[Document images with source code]
- Opening Delimiter -

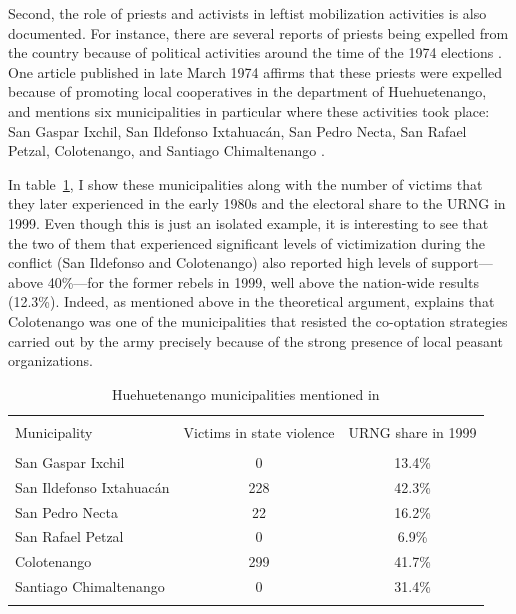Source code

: \documentclass[12pt, notitlepage]{article}
\begin{document}

Second, the role of priests and activists in leftist mobilization activities is also documented.
For instance, there are several reports of priests being expelled from the country because of political activities around the time of the 1974 elections \citep{Imparcial:1974ab, Imparcial:1974uz}.
One article published in late March 1974 affirms that these priests were expelled because of promoting local cooperatives in the department of Huehuetenango, and mentions six municipalities in particular where these activities took place: San Gaspar Ixchil, San Ildefonso Ixtahuacán, San Pedro Necta, San Rafael Petzal, Colotenango, and Santiago Chimaltenango \citep{Imparcial:1974aa}.

In table~\ref{tab:6muni}, I show these municipalities along with the number of victims that they later experienced in the early 1980s and the electoral share to the URNG in 1999.
Even though this is just an isolated example, it is interesting to see that the two of them that experienced significant levels of victimization during the conflict (San Ildefonso and Colotenango) also reported high levels of support---above 40\%---for the former rebels in 1999, well above the nation-wide results (12.3\%).
Indeed, as mentioned above in the theoretical argument, \citet[223--226]{Kobrak:2013aa} explains that Colotenango was one of the municipalities that resisted the co-optation strategies carried out by the army precisely because of the strong presence of local peasant organizations.

\begin{table}[!htbp] \centering
  \caption{Huehuetenango municipalities mentioned in \citet{Imparcial:1974aa}}\label{tab:6muni}
  \small

  \begin{tabular}{lcc}
  \\[-1.8ex]\hline
  \hline \\[-1.8ex]
  Municipality & Victims in state violence & URNG share in 1999  \\
  \hline \\[-1.8ex]
  San Gaspar Ixchil & 0 & 13.4\% \\
  San Ildefonso Ixtahuacán & 228 & 42.3\% \\
  San Pedro Necta & 22 & 16.2\% \\
  San Rafael Petzal & 0 & 6.9\% \\
  Colotenango & 299 & 41.7\% \\
  Santiago Chimaltenango & 0 & 31.4\% \\
  \hline
  \hline \\[-1.8ex]
  \end{tabular}

\end{table}
\end{document}
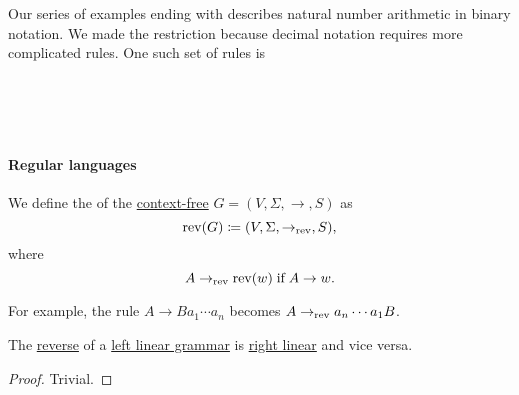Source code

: \begin{remark}\label{rem:decimal_notation_grammar}
  Our series of examples ending with  describes natural number arithmetic in binary notation. We made the restriction because decimal notation requires more complicated rules. One such set of rules is
  \begin{bnf*}
      { \bnfor {} \bnfor \cdots \bnfor {}} \\
              { \bnfor {}} \\
       { \bnfor {} \bnfsp {}} \\
     { \bnfor {} \bnfsp {}}
  \end{bnf*}
\end{remark}

\paragraph{Regular languages}

\begin{definition}\label{def:reverse_grammar}
  We define the  of the \hyperref[def:chomsky_hierarchy/context_free]{context-free} \( G = (V, \Sigma, \to, S) \) as
  \begin{equation*}
    \operatorname{rev}(G) \coloneqq (V, \Sigma, \to_{\operatorname{rev}}, S),
  \end{equation*}
  where
  \begin{equation*}
    A \to_{\op{rev}} \op{rev}(w) \T{if} A \to w.
  \end{equation*}
\end{definition}
\begin{comments}
  \item For example, the rule \( A \to Ba_1 \cdots a_n \) becomes \( A \to_{\operatorname{rev}} a_n \cdots a_1 B \).
\end{comments}

\begin{proposition}\label{thm:reverse_linear_grammar}
  The \hyperref[def:reverse_grammar]{reverse} of a \hyperref[def:chomsky_hierarchy/regular]{left linear grammar} is \hyperref[def:chomsky_hierarchy/regular]{right linear} and vice versa.
\end{proposition}
\begin{proof}
  Trivial.
\end{proof}


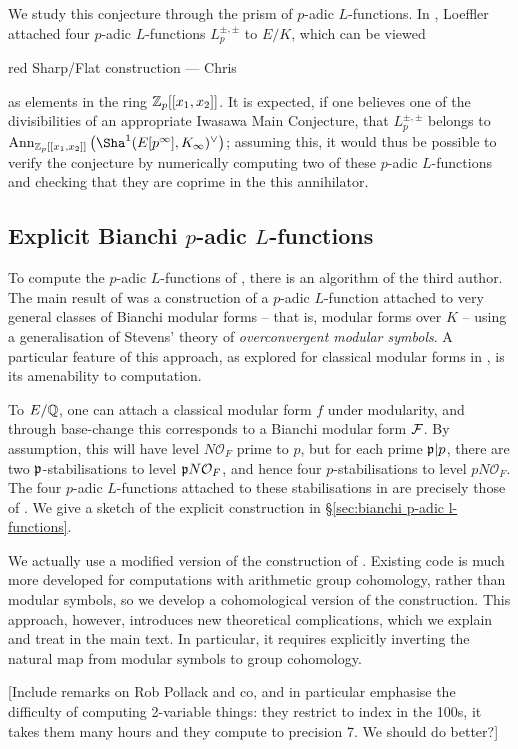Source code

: \documentclass[a4paper,11pt]{article}
\newcommand{\CWnote}[1]{
 \begin{color}{red}
 \marginpar{$\spadesuit$} #1
  --- Chris
 \end{color}
}
\newcommand{\CWnote}[1]{

}
\newcommand{\cO}{\mathcal{O}}
\numberwithin{equation}{section}
\begin{document}
We study this conjecture through the prism of $p$-adic $L$-functions. In \cite{Loe14}, Loeffler attached four $p$-adic $L$-functions $L_p^{\pm,\pm}$ to $E/K$, which can be viewed \CWnote{Sharp/Flat construction} as elements in the ring $\mathbb{Z}_p[[x_1,x_2]]$. It is expected, if one believes one of the divisibilities of an appropriate Iwasawa Main Conjecture, that $L_p^{\pm,\pm}$ belongs to $\mathrm{Ann}_{\Z_p[[x_1,x_2]]}\left(\Sha^1(E[p^\infty],K_\infty)^\vee\right)$; assuming this, it would thus be possible to verify the conjecture by numerically computing two of these $p$-adic $L$-functions and checking that they are coprime in the this annihilator. 

\subsection{Explicit Bianchi $p$-adic $L$-functions}
To compute the $p$-adic $L$-functions of \cite{Loe14}, there is an algorithm of the third author. The main result of \cite{Wil17} was a construction of a $p$-adic $L$-function attached to very general classes of Bianchi modular forms -- that is, modular forms over $K$ -- using a generalisation of Stevens' theory of \emph{overconvergent modular symbols}.  A particular feature of this approach, as explored for classical modular forms in \cite{PS11}, is its amenability to computation.

To $E/\mathbb{Q}$, one can attach a classical modular form $f$ under modularity, and through base-change this corresponds to a Bianchi modular form $\mathcal{F}$. By assumption, this will have level $N\cO_F$ prime to $p$, but for each prime $\mathfrak{p}|p$, there are two $\mathfrak{p}$-stabilisations to level $\pri N\cO_F$, and hence four $p$-stabilisations to level $pN\cO_F$. The four $p$-adic $L$-functions attached to these stabilisations in \cite{Wil17} are precisely those of \cite{Loe14}. We give a sketch of the explicit construction in \S\ref{sec:bianchi p-adic l-functions}.

We actually use a modified version of the construction of \cite{Wil17}. Existing code is much more developed for computations with arithmetic group cohomology, rather than modular symbols, so we develop a cohomological version of the construction. This approach, however, introduces new theoretical complications, which we explain and treat in the main text. In particular, it requires explicitly inverting the natural map from modular symbols to group cohomology.

[Include remarks on Rob Pollack and co, and in particular emphasise the difficulty of computing 2-variable things: they restrict to index in the 100s, it takes them many hours and they compute to precision 7. We should do better?]
\end{document}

- Closing Delimiter -

● **YOUR OBJECTIVE**
Where does the string "definition" appear in the records above? Show every line that holds it.

● **SOLUTION TO THIS EXERCISE**
\begin{definition}\label{def:reverse_grammar}
\end{definition}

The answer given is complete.